The word "linked" marks the lines to report; pull each of them from the listing.

>>>>>

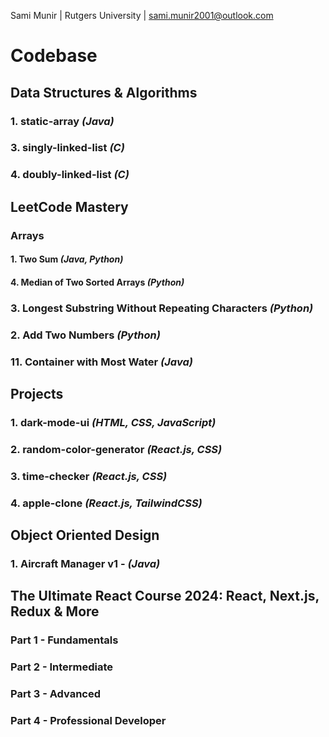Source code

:Sami Munir | Rutgers University | sami.munir2001@outlook.com

# Codebase

## Data Structures & Algorithms

### 1. static-array _(Java)_

### 3. singly-linked-list _(C)_

### 4. doubly-linked-list _(C)_

## LeetCode Mastery

### Arrays

#### 1. Two Sum _(Java, Python)_

#### 4. Median of Two Sorted Arrays _(Python)_

### 3. Longest Substring Without Repeating Characters _(Python)_

### 2. Add Two Numbers _(Python)_

### 11. Container with Most Water _(Java)_

## Projects

### 1. dark-mode-ui _(HTML, CSS, JavaScript)_

### 2. random-color-generator _(React.js, CSS)_

### 3. time-checker _(React.js, CSS)_

### 4. apple-clone _(React.js, TailwindCSS)_

## Object Oriented Design

### 1. Aircraft Manager v1 - _(Java)_

## The Ultimate React Course 2024: React, Next.js, Redux & More

### Part 1 - Fundamentals

### Part 2 - Intermediate

### Part 3 - Advanced

### Part 4 - Professional Developer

<<<<<

> _RESPONSE BOX_:
### 3. singly-linked-list _(C)_
### 4. doubly-linked-list _(C)_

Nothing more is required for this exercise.